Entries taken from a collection
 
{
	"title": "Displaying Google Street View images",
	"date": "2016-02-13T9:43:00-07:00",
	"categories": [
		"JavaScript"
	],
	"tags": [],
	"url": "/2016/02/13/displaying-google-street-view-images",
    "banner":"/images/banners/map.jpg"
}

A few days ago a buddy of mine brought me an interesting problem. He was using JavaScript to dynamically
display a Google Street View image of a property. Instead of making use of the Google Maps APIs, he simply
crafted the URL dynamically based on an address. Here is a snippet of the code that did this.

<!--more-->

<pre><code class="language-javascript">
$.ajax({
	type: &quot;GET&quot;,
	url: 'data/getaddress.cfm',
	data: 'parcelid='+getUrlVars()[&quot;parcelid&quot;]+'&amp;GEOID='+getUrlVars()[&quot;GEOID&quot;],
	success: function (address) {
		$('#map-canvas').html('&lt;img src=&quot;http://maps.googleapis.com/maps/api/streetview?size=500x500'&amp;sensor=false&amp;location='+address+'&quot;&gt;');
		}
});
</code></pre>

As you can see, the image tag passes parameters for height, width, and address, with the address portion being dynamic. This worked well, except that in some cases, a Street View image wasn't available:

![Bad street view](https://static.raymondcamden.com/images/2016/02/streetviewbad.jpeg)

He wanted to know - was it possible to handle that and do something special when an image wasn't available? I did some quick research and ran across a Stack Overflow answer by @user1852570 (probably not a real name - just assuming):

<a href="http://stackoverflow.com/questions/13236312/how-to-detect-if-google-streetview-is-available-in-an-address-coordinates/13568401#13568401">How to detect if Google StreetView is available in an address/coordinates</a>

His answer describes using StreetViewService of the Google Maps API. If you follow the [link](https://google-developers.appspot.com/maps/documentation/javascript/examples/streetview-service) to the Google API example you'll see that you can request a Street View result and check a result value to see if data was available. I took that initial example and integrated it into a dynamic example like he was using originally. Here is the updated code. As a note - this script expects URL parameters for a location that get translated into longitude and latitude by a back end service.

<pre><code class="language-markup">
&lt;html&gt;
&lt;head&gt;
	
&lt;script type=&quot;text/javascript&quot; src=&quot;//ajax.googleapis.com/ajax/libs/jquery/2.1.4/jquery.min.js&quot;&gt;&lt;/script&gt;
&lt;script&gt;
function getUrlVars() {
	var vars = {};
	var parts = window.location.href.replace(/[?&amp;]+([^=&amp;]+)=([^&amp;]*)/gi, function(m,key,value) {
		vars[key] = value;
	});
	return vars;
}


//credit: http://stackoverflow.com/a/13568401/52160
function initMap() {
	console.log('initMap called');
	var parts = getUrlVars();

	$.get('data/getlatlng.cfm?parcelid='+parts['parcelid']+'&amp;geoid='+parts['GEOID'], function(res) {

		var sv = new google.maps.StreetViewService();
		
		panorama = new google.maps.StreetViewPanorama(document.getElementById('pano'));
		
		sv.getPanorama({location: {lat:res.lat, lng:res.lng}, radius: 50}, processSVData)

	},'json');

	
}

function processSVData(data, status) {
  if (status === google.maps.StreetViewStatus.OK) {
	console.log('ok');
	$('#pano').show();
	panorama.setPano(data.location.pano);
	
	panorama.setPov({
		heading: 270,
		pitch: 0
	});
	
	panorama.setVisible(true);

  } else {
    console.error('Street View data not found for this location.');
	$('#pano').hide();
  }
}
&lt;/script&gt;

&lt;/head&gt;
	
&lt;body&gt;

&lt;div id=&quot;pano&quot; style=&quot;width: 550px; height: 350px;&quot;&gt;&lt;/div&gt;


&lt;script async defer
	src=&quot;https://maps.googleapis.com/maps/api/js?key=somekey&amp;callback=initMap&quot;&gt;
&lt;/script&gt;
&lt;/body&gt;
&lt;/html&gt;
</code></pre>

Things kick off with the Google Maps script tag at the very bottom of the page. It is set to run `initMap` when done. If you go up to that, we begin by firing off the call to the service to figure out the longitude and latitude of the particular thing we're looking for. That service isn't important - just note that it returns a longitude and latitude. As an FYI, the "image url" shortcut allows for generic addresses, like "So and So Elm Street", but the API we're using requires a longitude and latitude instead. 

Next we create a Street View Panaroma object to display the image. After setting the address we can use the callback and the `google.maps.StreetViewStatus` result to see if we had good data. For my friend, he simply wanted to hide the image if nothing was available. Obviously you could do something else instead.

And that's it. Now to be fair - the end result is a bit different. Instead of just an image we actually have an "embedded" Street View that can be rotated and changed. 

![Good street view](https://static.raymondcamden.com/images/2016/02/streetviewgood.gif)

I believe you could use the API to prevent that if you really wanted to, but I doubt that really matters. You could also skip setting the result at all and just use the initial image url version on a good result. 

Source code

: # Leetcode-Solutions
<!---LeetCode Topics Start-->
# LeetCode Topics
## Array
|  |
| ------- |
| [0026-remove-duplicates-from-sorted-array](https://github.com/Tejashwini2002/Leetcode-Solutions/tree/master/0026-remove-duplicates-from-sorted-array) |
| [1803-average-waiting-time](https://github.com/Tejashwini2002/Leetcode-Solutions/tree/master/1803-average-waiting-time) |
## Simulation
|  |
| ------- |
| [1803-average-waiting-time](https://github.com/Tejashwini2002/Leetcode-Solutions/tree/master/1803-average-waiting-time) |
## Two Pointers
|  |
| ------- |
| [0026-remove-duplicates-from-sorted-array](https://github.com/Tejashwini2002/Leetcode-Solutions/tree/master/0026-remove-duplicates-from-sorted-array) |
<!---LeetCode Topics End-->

AIM OF THE TASK: Above are the records; restate each one exactly.

RESPONSE:
{
	"title": "Displaying Google Street View images",
	"date": "2016-02-13T9:43:00-07:00",
	"categories": [
		"JavaScript"
	],
	"tags": [],
	"url": "/2016/02/13/displaying-google-street-view-images",
    "banner":"/images/banners/map.jpg"
}

A few days ago a buddy of mine brought me an interesting problem. He was using JavaScript to dynamically
display a Google Street View image of a property. Instead of making use of the Google Maps APIs, he simply
crafted the URL dynamically based on an address. Here is a snippet of the code that did this.

<!--more-->

<pre><code class="language-javascript">
$.ajax({
	type: &quot;GET&quot;,
	url: 'data/getaddress.cfm',
	data: 'parcelid='+getUrlVars()[&quot;parcelid&quot;]+'&amp;GEOID='+getUrlVars()[&quot;GEOID&quot;],
	success: function (address) {
		$('#map-canvas').html('&lt;img src=&quot;http://maps.googleapis.com/maps/api/streetview?size=500x500'&amp;sensor=false&amp;location='+address+'&quot;&gt;');
		}
});
</code></pre>

As you can see, the image tag passes parameters for height, width, and address, with the address portion being dynamic. This worked well, except that in some cases, a Street View image wasn't available:

![Bad street view](https://static.raymondcamden.com/images/2016/02/streetviewbad.jpeg)

He wanted to know - was it possible to handle that and do something special when an image wasn't available? I did some quick research and ran across a Stack Overflow answer by @user1852570 (probably not a real name - just assuming):

<a href="http://stackoverflow.com/questions/13236312/how-to-detect-if-google-streetview-is-available-in-an-address-coordinates/13568401#13568401">How to detect if Google StreetView is available in an address/coordinates</a>

His answer describes using StreetViewService of the Google Maps API. If you follow the [link](https://google-developers.appspot.com/maps/documentation/javascript/examples/streetview-service) to the Google API example you'll see that you can request a Street View result and check a result value to see if data was available. I took that initial example and integrated it into a dynamic example like he was using originally. Here is the updated code. As a note - this script expects URL parameters for a location that get translated into longitude and latitude by a back end service.

<pre><code class="language-markup">
&lt;html&gt;
&lt;head&gt;
	
&lt;script type=&quot;text/javascript&quot; src=&quot;//ajax.googleapis.com/ajax/libs/jquery/2.1.4/jquery.min.js&quot;&gt;&lt;/script&gt;
&lt;script&gt;
function getUrlVars() {
	var vars = {};
	var parts = window.location.href.replace(/[?&amp;]+([^=&amp;]+)=([^&amp;]*)/gi, function(m,key,value) {
		vars[key] = value;
	});
	return vars;
}


//credit: http://stackoverflow.com/a/13568401/52160
function initMap() {
	console.log('initMap called');
	var parts = getUrlVars();

	$.get('data/getlatlng.cfm?parcelid='+parts['parcelid']+'&amp;geoid='+parts['GEOID'], function(res) {

		var sv = new google.maps.StreetViewService();
		
		panorama = new google.maps.StreetViewPanorama(document.getElementById('pano'));
		
		sv.getPanorama({location: {lat:res.lat, lng:res.lng}, radius: 50}, processSVData)

	},'json');

	
}

function processSVData(data, status) {
  if (status === google.maps.StreetViewStatus.OK) {
	console.log('ok');
	$('#pano').show();
	panorama.setPano(data.location.pano);
	
	panorama.setPov({
		heading: 270,
		pitch: 0
	});
	
	panorama.setVisible(true);

  } else {
    console.error('Street View data not found for this location.');
	$('#pano').hide();
  }
}
&lt;/script&gt;

&lt;/head&gt;
	
&lt;body&gt;

&lt;div id=&quot;pano&quot; style=&quot;width: 550px; height: 350px;&quot;&gt;&lt;/div&gt;


&lt;script async defer
	src=&quot;https://maps.googleapis.com/maps/api/js?key=somekey&amp;callback=initMap&quot;&gt;
&lt;/script&gt;
&lt;/body&gt;
&lt;/html&gt;
</code></pre>

Things kick off with the Google Maps script tag at the very bottom of the page. It is set to run `initMap` when done. If you go up to that, we begin by firing off the call to the service to figure out the longitude and latitude of the particular thing we're looking for. That service isn't important - just note that it returns a longitude and latitude. As an FYI, the "image url" shortcut allows for generic addresses, like "So and So Elm Street", but the API we're using requires a longitude and latitude instead. 

Next we create a Street View Panaroma object to display the image. After setting the address we can use the callback and the `google.maps.StreetViewStatus` result to see if we had good data. For my friend, he simply wanted to hide the image if nothing was available. Obviously you could do something else instead.

And that's it. Now to be fair - the end result is a bit different. Instead of just an image we actually have an "embedded" Street View that can be rotated and changed. 

![Good street view](https://static.raymondcamden.com/images/2016/02/streetviewgood.gif)

I believe you could use the API to prevent that if you really wanted to, but I doubt that really matters. You could also skip setting the result at all and just use the initial image url version on a good result. 

Source code

: # Leetcode-Solutions
<!---LeetCode Topics Start-->
# LeetCode Topics
## Array
|  |
| ------- |
| [0026-remove-duplicates-from-sorted-array](https://github.com/Tejashwini2002/Leetcode-Solutions/tree/master/0026-remove-duplicates-from-sorted-array) |
| [1803-average-waiting-time](https://github.com/Tejashwini2002/Leetcode-Solutions/tree/master/1803-average-waiting-time) |
## Simulation
|  |
| ------- |
| [1803-average-waiting-time](https://github.com/Tejashwini2002/Leetcode-Solutions/tree/master/1803-average-waiting-time) |
## Two Pointers
|  |
| ------- |
| [0026-remove-duplicates-from-sorted-array](https://github.com/Tejashwini2002/Leetcode-Solutions/tree/master/0026-remove-duplicates-from-sorted-array) |
<!---LeetCode Topics End-->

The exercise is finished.